Data records

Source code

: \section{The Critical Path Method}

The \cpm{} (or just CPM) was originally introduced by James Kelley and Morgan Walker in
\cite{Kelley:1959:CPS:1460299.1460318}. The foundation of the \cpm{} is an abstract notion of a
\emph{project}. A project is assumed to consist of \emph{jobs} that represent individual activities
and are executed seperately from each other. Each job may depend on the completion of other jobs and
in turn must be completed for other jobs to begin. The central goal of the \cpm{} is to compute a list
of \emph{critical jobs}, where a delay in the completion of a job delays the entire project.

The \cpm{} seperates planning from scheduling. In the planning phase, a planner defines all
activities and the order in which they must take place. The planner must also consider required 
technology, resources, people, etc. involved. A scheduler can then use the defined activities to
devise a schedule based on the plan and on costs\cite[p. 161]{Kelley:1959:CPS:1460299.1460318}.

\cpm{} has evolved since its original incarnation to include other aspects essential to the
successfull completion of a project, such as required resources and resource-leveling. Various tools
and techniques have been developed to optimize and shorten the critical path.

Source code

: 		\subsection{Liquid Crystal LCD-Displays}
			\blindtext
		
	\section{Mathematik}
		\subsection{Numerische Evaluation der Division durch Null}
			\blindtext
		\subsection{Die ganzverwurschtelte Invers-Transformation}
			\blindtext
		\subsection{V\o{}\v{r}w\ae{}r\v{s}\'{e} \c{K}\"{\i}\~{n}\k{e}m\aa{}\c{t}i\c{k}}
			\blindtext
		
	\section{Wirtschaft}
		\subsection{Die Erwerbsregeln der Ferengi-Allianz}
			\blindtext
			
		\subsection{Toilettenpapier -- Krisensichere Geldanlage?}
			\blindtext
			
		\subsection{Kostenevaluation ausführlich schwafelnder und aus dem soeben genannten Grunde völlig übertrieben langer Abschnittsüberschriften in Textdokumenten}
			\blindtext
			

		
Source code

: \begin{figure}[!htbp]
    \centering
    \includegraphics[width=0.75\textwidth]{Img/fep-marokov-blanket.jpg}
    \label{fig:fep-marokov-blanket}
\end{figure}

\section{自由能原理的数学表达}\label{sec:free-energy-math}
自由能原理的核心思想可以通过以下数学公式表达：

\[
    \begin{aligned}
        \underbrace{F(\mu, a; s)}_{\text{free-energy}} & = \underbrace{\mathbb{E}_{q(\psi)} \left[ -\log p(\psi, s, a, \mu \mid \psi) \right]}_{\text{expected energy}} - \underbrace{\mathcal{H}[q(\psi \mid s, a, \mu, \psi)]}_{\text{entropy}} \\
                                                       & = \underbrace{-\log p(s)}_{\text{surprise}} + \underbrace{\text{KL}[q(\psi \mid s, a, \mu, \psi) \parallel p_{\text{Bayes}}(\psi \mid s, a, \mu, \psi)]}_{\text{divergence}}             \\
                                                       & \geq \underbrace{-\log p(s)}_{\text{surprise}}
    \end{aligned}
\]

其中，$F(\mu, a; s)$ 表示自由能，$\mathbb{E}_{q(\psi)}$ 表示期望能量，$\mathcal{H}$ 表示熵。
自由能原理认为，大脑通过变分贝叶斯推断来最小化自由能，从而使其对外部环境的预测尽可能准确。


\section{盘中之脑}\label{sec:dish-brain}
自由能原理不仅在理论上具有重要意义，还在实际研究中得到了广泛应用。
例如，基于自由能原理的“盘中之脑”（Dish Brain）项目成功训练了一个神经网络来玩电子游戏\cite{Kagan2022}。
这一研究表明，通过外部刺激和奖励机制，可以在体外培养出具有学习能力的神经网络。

*Required action:* What is needed is a faithful transcription of every entry.

*Response below:*
Source code

: \section{The Critical Path Method}

The \cpm{} (or just CPM) was originally introduced by James Kelley and Morgan Walker in
\cite{Kelley:1959:CPS:1460299.1460318}. The foundation of the \cpm{} is an abstract notion of a
\emph{project}. A project is assumed to consist of \emph{jobs} that represent individual activities
and are executed seperately from each other. Each job may depend on the completion of other jobs and
in turn must be completed for other jobs to begin. The central goal of the \cpm{} is to compute a list
of \emph{critical jobs}, where a delay in the completion of a job delays the entire project.

The \cpm{} seperates planning from scheduling. In the planning phase, a planner defines all
activities and the order in which they must take place. The planner must also consider required 
technology, resources, people, etc. involved. A scheduler can then use the defined activities to
devise a schedule based on the plan and on costs\cite[p. 161]{Kelley:1959:CPS:1460299.1460318}.

\cpm{} has evolved since its original incarnation to include other aspects essential to the
successfull completion of a project, such as required resources and resource-leveling. Various tools
and techniques have been developed to optimize and shorten the critical path.

Source code

: 		\subsection{Liquid Crystal LCD-Displays}
			\blindtext
		
	\section{Mathematik}
		\subsection{Numerische Evaluation der Division durch Null}
			\blindtext
		\subsection{Die ganzverwurschtelte Invers-Transformation}
			\blindtext
		\subsection{V\o{}\v{r}w\ae{}r\v{s}\'{e} \c{K}\"{\i}\~{n}\k{e}m\aa{}\c{t}i\c{k}}
			\blindtext
		
	\section{Wirtschaft}
		\subsection{Die Erwerbsregeln der Ferengi-Allianz}
			\blindtext
			
		\subsection{Toilettenpapier -- Krisensichere Geldanlage?}
			\blindtext
			
		\subsection{Kostenevaluation ausführlich schwafelnder und aus dem soeben genannten Grunde völlig übertrieben langer Abschnittsüberschriften in Textdokumenten}
			\blindtext
			

		
Source code

: \begin{figure}[!htbp]
    \centering
    \includegraphics[width=0.75\textwidth]{Img/fep-marokov-blanket.jpg}
    \label{fig:fep-marokov-blanket}
\end{figure}

\section{自由能原理的数学表达}\label{sec:free-energy-math}
自由能原理的核心思想可以通过以下数学公式表达：

\[
    \begin{aligned}
        \underbrace{F(\mu, a; s)}_{\text{free-energy}} & = \underbrace{\mathbb{E}_{q(\psi)} \left[ -\log p(\psi, s, a, \mu \mid \psi) \right]}_{\text{expected energy}} - \underbrace{\mathcal{H}[q(\psi \mid s, a, \mu, \psi)]}_{\text{entropy}} \\
                                                       & = \underbrace{-\log p(s)}_{\text{surprise}} + \underbrace{\text{KL}[q(\psi \mid s, a, \mu, \psi) \parallel p_{\text{Bayes}}(\psi \mid s, a, \mu, \psi)]}_{\text{divergence}}             \\
                                                       & \geq \underbrace{-\log p(s)}_{\text{surprise}}
    \end{aligned}
\]

其中，$F(\mu, a; s)$ 表示自由能，$\mathbb{E}_{q(\psi)}$ 表示期望能量，$\mathcal{H}$ 表示熵。
自由能原理认为，大脑通过变分贝叶斯推断来最小化自由能，从而使其对外部环境的预测尽可能准确。


\section{盘中之脑}\label{sec:dish-brain}
自由能原理不仅在理论上具有重要意义，还在实际研究中得到了广泛应用。
例如，基于自由能原理的“盘中之脑”（Dish Brain）项目成功训练了一个神经网络来玩电子游戏\cite{Kagan2022}。
这一研究表明，通过外部刺激和奖励机制，可以在体外培养出具有学习能力的神经网络。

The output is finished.